Multivariate Conformal Prediction using Optimal Transport

TL;DR

This paper introduces OTCP, a novel multivariate conformal prediction method using optimal transport to create distribution-free uncertainty sets in high-dimensional spaces, with demonstrated improvements on regression benchmarks.

Contribution

The paper proposes a new multivariate conformal prediction framework based on optimal transport, addressing the challenge of vector ranking without a canonical order.

Findings

Achieves distribution-free coverage guarantees in multivariate settings.

Demonstrates improved predictive sets on multivariate regression benchmarks.

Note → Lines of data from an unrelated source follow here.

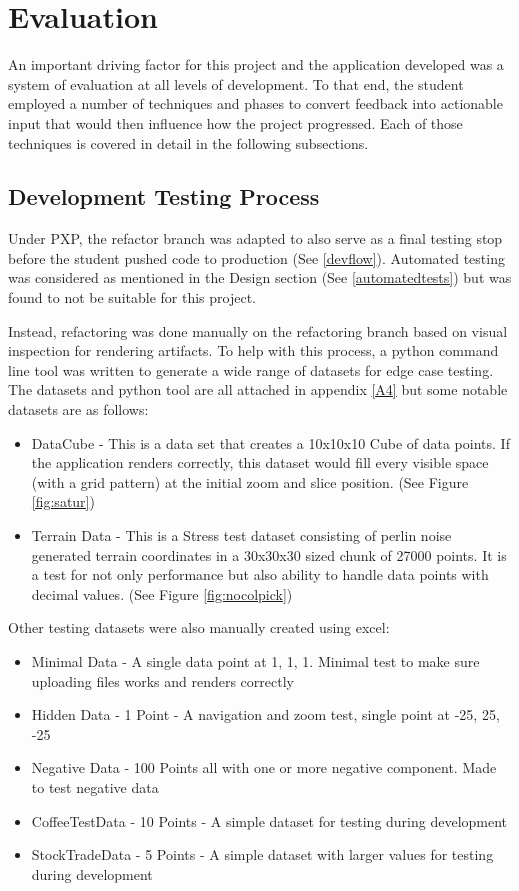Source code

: \section{Evaluation}
An important driving factor for this project and the application developed was a system of evaluation at all levels of development. To that end, the student employed a
number of techniques and phases to convert feedback into actionable input that would then influence how the project progressed. Each of those techniques is covered in detail in the following subsections.

\subsection{Development Testing Process} \label{devtest}
Under PXP, the refactor branch was adapted to also serve as a final testing stop before the student pushed code to production (See \ref{devflow}). Automated testing was considered as mentioned in the Design section (See \ref{automatedtests}) but was found to not be suitable for this project.

Instead, refactoring was done manually on the refactoring branch based on visual inspection for rendering artifacts. To help with this process, a python command line tool was written to generate a wide range of datasets for edge case testing. The datasets and python tool are all attached in appendix \ref{A4} but some notable datasets are as follows:

\begin{itemize}
    \item DataCube - This is a data set that creates a 10x10x10 Cube of data points. If the application renders correctly, this dataset would fill every visible space (with a grid pattern) at the initial zoom and slice position. (See Figure \ref{fig:satur})
    \item Terrain Data - This is a Stress test dataset consisting of perlin noise generated terrain coordinates in a 30x30x30 sized chunk of 27000 points. It is a test for not only performance but also ability to handle data points with decimal values. (See Figure \ref{fig:nocolpick})
\end{itemize}

Other testing datasets were also manually created using excel:
\begin{itemize}
    \item Minimal Data - A single data point at 1, 1, 1. Minimal test to make sure uploading files works and renders correctly
    \item Hidden Data - 1 Point - A navigation and zoom test, single point at -25, 25, -25
    \item Negative Data - 100 Points all with one or more negative component. Made to test negative data
    \item CoffeeTestData - 10 Points - A simple dataset for testing during development
    \item StockTradeData - 5 Points - A simple dataset with larger values for testing during development
\end{itemize}

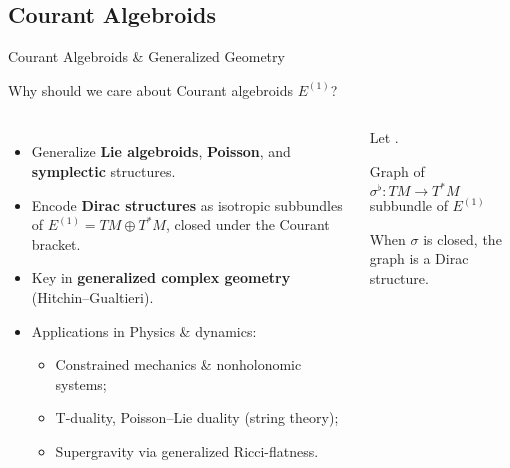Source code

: \documentclass[beamer,10pt,handout]{standalone}  \Handouttrue
\begin{document}
\subsection{Courant Algebroids}
\begin{frame}{Courant Algebroids \& Generalized Geometry}
   \begin{block}{Why should we care about Courant algebroids $E^{(1)}$?}	
	
\begin{columns}

    \begin{itemize}
      \item[\ding{43}] Generalize \textbf{Lie algebroids}, \textbf{Poisson}, and \textbf{symplectic} structures.
      
      \item[\ding{72}] Encode \textbf{Dirac structures} as isotropic subbundles of $E^{(1)}= TM \oplus T^*M $, closed under the Courant bracket.
      
      \item[\ding{42}] Key in \textbf{generalized  complex geometry} (Hitchin–Gualtieri).
      
      \item[\ding{118}] Applications in Physics \& dynamics:
      \begin{itemize}
        \item Constrained mechanics \& nonholonomic systems;
        \item T-duality, Poisson–Lie duality (string theory);                         
        \item Supergravity via generalized Ricci-flatness.
      \end{itemize}
    \end{itemize}

  \begin{exblock}
	Let \color{blue}{$\sigma \in \Omega^2$}.
	\medskip

	\color{black}Graph of \color{blue}$ \sigma^\flat: TM \to T^*M$ \color{black} subbundle of $E^{(1)}$

	\medskip
    
	\medskip

	When $\sigma$ is closed, the graph is a Dirac structure.

  \end{exblock}
\end{columns}
\end{block}
\end{frame}
\end{document}
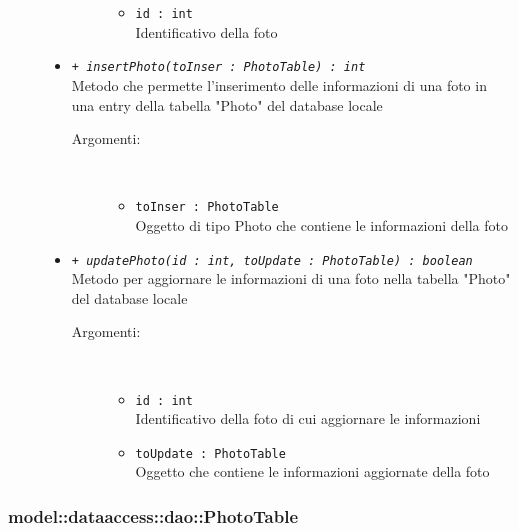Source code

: \documentclass[../DefinizioneDiProdotto.tex]{subfiles}
\begin{document}
\begin{description}
\begin{itemize}
\begin{description}
\begin{itemize}
\item \texttt{id : int}\\
Identificativo della foto\end{itemize}
\end{description}
\item \texttt{+ \textit{insertPhoto(toInser : PhotoTable) : int}}\\
Metodo che permette l'inserimento delle informazioni di una foto in una entry della tabella "Photo" del database locale
 \begin{description}
\item[Argomenti:] \
\begin{itemize}
\item \texttt{toInser : PhotoTable}\\
Oggetto di tipo Photo che contiene le informazioni della foto\end{itemize}
\end{description}
\item \texttt{+ \textit{updatePhoto(id : int, toUpdate : PhotoTable) : boolean}}\\
Metodo per aggiornare le informazioni di una foto nella tabella "Photo" del database locale
 \begin{description}
\item[Argomenti:] \
\begin{itemize}
\item \texttt{id : int}\\
Identificativo della foto di cui aggiornare le informazioni\item \texttt{toUpdate : PhotoTable}\\
Oggetto che contiene le informazioni aggiornate della foto\end{itemize}
\end{description}
\end{itemize}
\end{description}

\subsubsection{model::dataaccess::dao::PhotoTable}
\end{document}
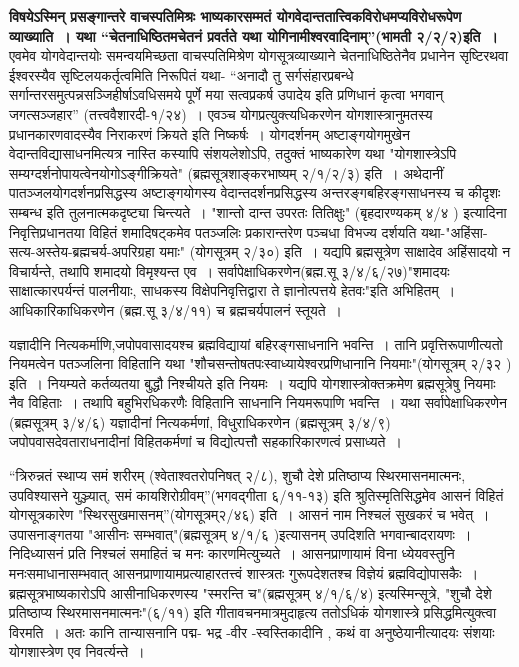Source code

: {\textbf{विषयेऽस्मिन् प्रसङ्गान्तरे वाचस्पतिमिश्रः भाष्यकारसम्मतं योगवेदान्ततात्त्विकविरोधमप्यविरोधरूपेण व्याख्याति~। यथा “चेतनाधिष्ठितमचेतनं प्रवर्तते यथा योगिनामीश्वरवादिनाम्”(भामती २/२/२)इति~। } एवमेव योगवेदान्तयोः समन्वयमिच्छता वाचस्पतिमिश्रेण योगसूत्रव्याख्याने चेतनाधिष्ठितेनैव प्रधानेन सृष्टिरथवा ईश्वरस्यैव सृष्टिलयकर्तृत्वमिति निरूपितं यथा- “अनादौ तु सर्गसंहारप्रबन्धे सर्गान्तरसमुत्पन्नसञ्जिहीर्षाऽवधिसमये पूर्णे मया सत्वप्रकर्ष उपादेय इति प्रणिधानं कृत्वा भगवान् जगत्सञ्जहार” (तत्त्ववैशारदी-१/२४)~। एवञ्च योगप्रत्युक्त्यधिकरणेन योगशास्त्रानुमतस्य प्रधानकारणवादस्यैव निराकरणं क्रियते इति निष्कर्षः~। योगदर्शनम् अष्टाङ्गयोगमुखेन वेदान्तविद्यासाधनमित्यत्र नास्ति कस्यापि संशयलेशोऽपि, तदुक्तं भाष्यकारेण यथा "योगशास्त्रेऽपि सम्यग्दर्शनोपायत्वेनयोगोऽङ्गीक्रियते" (ब्रह्मसूत्रशाङ्करभाष्यम् २/१/२/३) इति~। अथेदानीं पातञ्जलयोगदर्शनप्रसिद्धस्य अष्टाङ्गयोगस्य वेदान्तदर्शनप्रसिद्धस्य अन्तरङ्गबहिरङ्गसाधनस्य च कीदृशः सम्बन्ध इति तुलनात्मकदृष्ट्या चिन्त्यते~। "शान्तो दान्त उपरतः तितिक्षुः" (बृहदारण्यकम् ४/४ ) इत्यादिना निवृत्तिप्रधानतया विहितं शमादिषट्कमेव पतञ्जलिः प्रकारान्तरेण पञ्चधा विभज्य दर्शयति यथा-"अहिंसा-सत्य-अस्तेय-ब्रह्मचर्य-अपरिग्रहा यमाः" (योगसूत्रम् २/३०) इति~। यद्यपि ब्रह्मसूत्रेण साक्षादेव अहिंसादयो न विचार्यन्ते, तथापि शमादयो विमृश्यन्त एव~। सर्वापेक्षाधिकरणेन(ब्रह्म.सू ३/४/६/२७)"शमादयः साक्षात्कारपर्यन्तं पालनीयाः, साधकस्य विक्षेपनिवृत्तिद्वारा ते ज्ञानोत्पत्तये हेतवः"इति अभिहितम्~। आधिकारिकाधिकरणेन (ब्रह्म.सू ३/४/११) च ब्रह्मचर्यपालनं स्तूयते~। 

यज्ञादीनि नित्यकर्माणि,जपोपवासादयश्च ब्रह्मविद्यायां बहिरङ्गसाधनानि भवन्ति~। तानि प्रवृत्तिरूपाणीत्यतो नियमत्वेन पतञ्जलिना विहितानि यथा "शौचसन्तोषतपःस्वाध्यायेश्वरप्रणिधानानि नियमाः"(योगसूत्रम् २/३२ ) इति~। नियम्यते कर्तव्यतया बुद्धौ निश्चीयते इति नियमः~। यद्यपि योगशास्त्रोक्तक्रमेण ब्रह्मसूत्रेषु नियमाः नैव विहिताः~। तथापि बहुभिरधिकरणैः विहितानि साधनानि नियमरूपाणि भवन्ति~। यथा सर्वापेक्षाधिकरणेन (ब्रह्मसूत्रम् ३/४/६) यज्ञादीनां नित्यकर्मणां, विधुराधिकरणेन (ब्रह्मसूत्रम् ३/४/९) जपोपवासदेवताराधनादीनां विहितकर्मणां च विद्योत्पत्तौ सहकारिकारणत्वं प्रसाध्यते~। 

“त्रिरुन्नतं स्थाप्य समं शरीरम् (श्वेताश्वतरोपनिषत् २/८), शुचौ देशे प्रतिष्ठाप्य स्थिरमासनमात्मनः, उपविश्यासने युञ्ज्यात्, समं कायशिरोग्रीवम्”(भगवद्गीता ६/११-१३) इति श्रुतिस्मृतिसिद्धमेव आसनं विहितं योगसूत्रकारेण "स्थिरसुखमासनम्”(योगसूत्रम्२/४६) \break इति~। आसनं नाम निश्चलं सुखकरं च भवेत्~। उपासनाङ्गतया "आसीनः सम्भवात्"(ब्रह्मसूत्रम् ४/१/६ )इत्यासनम् उपदिशति भगवान्बादरायणः~। निदिध्यासनं प्रति निश्चलं समाहितं च मनः कारणमित्युच्यते~। आसनप्राणायामं विना ध्येयवस्तुनि मनःसमाधानासम्भवात् आसनप्राणायामप्रत्याहारतत्त्वं शास्त्रतः गुरूपदेशतश्च विज्ञेयं ब्रह्मविद्योपासकैः~। ब्रह्मसूत्रभाष्यकारोऽपि आसीनाधिकरणस्य "स्मरन्ति च"(ब्रह्मसूत्रम् ४/१/६/४) इत्यस्मिन्सूत्रे, "शुचौ देशे प्रतिष्ठाप्य स्थिरमासनमात्मनः"(६/११) इति गीतावचनमात्रमुदाहृत्य ततोऽधिकं योगशास्त्रे प्रसिद्धमित्युक्त्वा विरमति~। अतः कानि तान्यासनानि पद्म- भद्र -वीर -स्वस्तिकादीनि , कथं वा अनुष्ठेयानीत्यादयः संशयाः योगशास्त्रेण एव निवर्त्यन्ते~। 

}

Analyzes computational and statistical trade-offs in OT-based conformity scores.

Abstract

Conformal prediction (CP) quantifies the uncertainty of machine learning models by constructing sets of plausible outputs. These sets are constructed by leveraging a so-called conformity score, a quantity computed using the input point of interest, a prediction model, and past observations. CP sets are then obtained by evaluating the conformity score of all possible outputs, and selecting them according to the rank of their scores. Due to this ranking step, most CP approaches rely on a score functions that are univariate. The challenge in extending these scores to multivariate spaces lies in the fact that no canonical order for vectors exists. To address this, we leverage a natural extension of multivariate score ranking based on optimal transport (OT). Our method, OTCP, offers a principled framework for constructing conformal prediction sets in multidimensional settings, preserving distribution-free coverage guarantees with finite data samples. We demonstrate tangible gains in a benchmark dataset of multivariate regression problems and address computational \& statistical trade-offs that arise when estimating conformity scores through OT maps.